The point here is that we have, for example, some component called Map which shows Google Maps in a modal and user can interact with the map by dragging and zooming it.

Lets say that I want to keep track of how many time the user has dragged the map, which is basically the same as changing the center of it. The Map component takes onCenterChange prop and I give it a function which updates the mapCenter state with the newCenter whenever the center changes.

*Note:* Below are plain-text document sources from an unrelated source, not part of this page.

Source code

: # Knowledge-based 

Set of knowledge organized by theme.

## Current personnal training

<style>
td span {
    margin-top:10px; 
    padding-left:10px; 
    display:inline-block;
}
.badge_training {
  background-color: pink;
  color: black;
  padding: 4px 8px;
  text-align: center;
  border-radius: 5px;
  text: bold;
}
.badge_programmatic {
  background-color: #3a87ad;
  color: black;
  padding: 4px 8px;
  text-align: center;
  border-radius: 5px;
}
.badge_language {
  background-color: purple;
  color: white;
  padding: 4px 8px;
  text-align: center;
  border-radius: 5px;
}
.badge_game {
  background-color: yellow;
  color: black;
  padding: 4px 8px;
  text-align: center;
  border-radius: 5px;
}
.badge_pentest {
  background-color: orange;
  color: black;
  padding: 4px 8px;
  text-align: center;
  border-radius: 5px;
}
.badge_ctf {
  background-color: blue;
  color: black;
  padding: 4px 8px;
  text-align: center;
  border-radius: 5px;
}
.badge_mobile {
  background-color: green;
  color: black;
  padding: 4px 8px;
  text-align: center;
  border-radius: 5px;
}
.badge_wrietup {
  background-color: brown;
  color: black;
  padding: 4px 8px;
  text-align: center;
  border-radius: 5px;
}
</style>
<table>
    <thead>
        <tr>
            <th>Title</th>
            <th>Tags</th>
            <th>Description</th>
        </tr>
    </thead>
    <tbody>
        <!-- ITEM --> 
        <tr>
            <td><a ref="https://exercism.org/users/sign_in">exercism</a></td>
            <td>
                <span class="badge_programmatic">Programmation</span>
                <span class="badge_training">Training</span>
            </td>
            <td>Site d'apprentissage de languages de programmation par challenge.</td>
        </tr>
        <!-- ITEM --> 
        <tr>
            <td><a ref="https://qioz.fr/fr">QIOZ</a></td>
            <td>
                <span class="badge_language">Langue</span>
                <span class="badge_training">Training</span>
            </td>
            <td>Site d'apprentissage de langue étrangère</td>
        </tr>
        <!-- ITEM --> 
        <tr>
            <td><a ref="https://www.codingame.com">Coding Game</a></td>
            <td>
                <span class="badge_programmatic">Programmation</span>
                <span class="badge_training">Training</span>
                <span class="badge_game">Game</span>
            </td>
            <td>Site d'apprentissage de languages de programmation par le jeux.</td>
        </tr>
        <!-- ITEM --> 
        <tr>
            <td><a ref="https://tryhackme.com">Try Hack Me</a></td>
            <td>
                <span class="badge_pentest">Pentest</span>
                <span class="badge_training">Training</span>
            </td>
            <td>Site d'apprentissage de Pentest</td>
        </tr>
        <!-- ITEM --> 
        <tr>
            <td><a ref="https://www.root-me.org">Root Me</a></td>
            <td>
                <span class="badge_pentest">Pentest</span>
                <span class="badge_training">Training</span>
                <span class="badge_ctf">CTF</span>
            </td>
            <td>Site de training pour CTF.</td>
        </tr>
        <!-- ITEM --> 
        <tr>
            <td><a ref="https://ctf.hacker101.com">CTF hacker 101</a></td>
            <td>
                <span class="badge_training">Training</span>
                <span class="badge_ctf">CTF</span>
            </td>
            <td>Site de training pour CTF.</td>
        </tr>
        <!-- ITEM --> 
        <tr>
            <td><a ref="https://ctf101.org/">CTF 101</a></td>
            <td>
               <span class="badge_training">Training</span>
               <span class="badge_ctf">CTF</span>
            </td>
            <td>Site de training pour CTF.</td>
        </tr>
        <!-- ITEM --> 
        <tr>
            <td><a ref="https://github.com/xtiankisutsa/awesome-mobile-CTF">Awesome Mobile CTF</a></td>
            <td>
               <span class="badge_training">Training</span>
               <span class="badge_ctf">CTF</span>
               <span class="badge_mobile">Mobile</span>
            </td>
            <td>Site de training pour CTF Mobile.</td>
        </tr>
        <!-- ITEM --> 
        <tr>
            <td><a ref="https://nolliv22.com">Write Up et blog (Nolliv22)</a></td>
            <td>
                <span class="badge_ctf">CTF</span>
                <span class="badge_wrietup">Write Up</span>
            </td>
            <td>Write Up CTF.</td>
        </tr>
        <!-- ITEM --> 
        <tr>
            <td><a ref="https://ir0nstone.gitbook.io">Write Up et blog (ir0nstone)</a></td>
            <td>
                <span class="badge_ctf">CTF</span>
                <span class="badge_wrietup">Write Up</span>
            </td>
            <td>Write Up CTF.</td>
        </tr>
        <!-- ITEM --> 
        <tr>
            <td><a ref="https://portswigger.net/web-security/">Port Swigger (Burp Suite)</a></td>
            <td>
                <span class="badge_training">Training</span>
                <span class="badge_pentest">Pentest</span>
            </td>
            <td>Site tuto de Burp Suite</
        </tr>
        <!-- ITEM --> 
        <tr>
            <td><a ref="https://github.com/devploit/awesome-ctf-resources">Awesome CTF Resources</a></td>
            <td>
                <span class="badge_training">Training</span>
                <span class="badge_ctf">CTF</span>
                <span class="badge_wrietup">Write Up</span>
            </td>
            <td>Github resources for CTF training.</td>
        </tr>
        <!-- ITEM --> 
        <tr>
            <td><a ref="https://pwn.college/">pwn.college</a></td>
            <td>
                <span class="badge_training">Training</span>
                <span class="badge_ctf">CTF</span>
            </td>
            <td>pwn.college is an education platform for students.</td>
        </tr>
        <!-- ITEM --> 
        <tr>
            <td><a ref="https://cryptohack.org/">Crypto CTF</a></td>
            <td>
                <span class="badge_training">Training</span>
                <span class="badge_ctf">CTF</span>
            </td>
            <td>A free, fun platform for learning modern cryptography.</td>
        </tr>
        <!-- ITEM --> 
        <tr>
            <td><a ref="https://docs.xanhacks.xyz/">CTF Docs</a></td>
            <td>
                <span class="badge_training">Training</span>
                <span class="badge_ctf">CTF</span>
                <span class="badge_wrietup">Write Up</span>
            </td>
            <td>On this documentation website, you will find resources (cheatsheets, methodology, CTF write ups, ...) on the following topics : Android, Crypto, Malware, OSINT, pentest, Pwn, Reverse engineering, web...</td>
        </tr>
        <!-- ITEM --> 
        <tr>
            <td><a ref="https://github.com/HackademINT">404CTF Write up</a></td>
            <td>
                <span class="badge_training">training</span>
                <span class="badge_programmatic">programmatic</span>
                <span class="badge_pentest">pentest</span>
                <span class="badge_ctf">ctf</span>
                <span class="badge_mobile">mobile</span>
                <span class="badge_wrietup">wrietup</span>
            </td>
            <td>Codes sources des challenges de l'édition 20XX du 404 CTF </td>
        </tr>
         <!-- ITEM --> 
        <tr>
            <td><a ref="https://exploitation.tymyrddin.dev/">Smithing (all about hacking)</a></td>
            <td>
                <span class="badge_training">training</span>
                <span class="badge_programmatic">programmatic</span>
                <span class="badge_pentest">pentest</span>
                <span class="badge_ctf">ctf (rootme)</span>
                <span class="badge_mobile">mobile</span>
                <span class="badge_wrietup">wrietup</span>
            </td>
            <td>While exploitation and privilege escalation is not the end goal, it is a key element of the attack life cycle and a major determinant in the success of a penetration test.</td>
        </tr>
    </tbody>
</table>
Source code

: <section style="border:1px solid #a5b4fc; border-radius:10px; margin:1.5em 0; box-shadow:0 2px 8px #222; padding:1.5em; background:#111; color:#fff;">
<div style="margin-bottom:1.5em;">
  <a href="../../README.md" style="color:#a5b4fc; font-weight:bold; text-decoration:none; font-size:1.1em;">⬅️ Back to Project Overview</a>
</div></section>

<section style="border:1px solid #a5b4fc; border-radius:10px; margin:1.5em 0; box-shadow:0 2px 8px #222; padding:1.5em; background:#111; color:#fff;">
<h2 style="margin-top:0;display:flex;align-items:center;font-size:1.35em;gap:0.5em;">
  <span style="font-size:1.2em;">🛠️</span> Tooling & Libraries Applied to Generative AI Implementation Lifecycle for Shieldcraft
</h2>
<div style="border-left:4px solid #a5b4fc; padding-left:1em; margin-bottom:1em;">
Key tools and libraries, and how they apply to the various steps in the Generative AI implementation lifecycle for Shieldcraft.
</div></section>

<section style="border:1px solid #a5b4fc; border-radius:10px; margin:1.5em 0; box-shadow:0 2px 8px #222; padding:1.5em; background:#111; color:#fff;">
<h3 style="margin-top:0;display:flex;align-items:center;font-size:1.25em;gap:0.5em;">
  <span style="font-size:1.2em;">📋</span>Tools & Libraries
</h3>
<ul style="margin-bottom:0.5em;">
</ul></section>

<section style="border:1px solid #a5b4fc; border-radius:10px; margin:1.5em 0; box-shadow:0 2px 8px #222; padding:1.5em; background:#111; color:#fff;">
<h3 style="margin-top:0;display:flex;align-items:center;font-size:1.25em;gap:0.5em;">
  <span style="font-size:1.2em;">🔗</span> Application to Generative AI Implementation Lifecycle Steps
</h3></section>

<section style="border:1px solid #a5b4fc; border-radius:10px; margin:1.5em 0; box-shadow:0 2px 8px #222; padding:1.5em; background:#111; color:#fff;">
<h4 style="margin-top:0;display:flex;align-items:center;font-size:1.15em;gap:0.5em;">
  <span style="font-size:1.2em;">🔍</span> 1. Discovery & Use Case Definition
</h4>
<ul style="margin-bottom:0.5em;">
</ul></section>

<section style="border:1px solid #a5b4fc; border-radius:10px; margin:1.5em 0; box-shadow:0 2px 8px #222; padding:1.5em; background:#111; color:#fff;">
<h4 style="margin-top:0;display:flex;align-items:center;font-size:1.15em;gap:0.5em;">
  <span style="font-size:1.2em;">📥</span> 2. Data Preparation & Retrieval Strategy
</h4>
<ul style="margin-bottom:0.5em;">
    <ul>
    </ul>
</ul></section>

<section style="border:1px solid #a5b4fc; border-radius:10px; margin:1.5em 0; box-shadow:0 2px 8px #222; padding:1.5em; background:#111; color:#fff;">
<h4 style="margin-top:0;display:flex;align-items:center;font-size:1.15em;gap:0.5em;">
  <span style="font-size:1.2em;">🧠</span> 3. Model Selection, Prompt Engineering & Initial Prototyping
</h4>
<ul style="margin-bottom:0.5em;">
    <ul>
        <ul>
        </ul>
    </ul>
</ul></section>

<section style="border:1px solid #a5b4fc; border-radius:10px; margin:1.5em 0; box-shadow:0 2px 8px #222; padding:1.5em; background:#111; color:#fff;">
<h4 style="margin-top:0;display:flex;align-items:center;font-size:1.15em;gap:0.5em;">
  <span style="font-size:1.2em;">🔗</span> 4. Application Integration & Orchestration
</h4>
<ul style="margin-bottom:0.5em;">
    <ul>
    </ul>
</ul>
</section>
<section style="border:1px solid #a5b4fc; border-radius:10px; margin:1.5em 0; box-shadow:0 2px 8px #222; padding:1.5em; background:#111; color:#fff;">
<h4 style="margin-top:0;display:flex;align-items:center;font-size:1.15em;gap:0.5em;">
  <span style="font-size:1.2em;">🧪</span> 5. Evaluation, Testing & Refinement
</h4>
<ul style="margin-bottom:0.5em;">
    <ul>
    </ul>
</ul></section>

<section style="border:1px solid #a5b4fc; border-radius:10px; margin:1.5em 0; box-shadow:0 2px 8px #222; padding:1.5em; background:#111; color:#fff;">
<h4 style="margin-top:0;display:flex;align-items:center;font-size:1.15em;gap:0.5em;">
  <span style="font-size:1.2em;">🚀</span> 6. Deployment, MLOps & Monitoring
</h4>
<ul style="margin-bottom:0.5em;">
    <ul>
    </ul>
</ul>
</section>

Now this example is a bit dumb (I could do all this in the handleCenterChange, but that's beside the point), but for whatever reason I want to use useEffect here to increment the number of drags whenever the mapCenter state changes, so I put mapCenter to the dependency array because that seems like the logical thing to do. I do also have an if-statement there which checks if shouldLog is true and console.logs something irrelevant to the console if so.

Now the issue here is that the dependencies for that useEffect are not exhaustive since shouldLog is missing from the dependency array and I'm getting warnings left and right. I then go read some documentation and there are warnings and alerts everywhere to ALWAYS INCLUDE ALL THE DEPENDENCIES.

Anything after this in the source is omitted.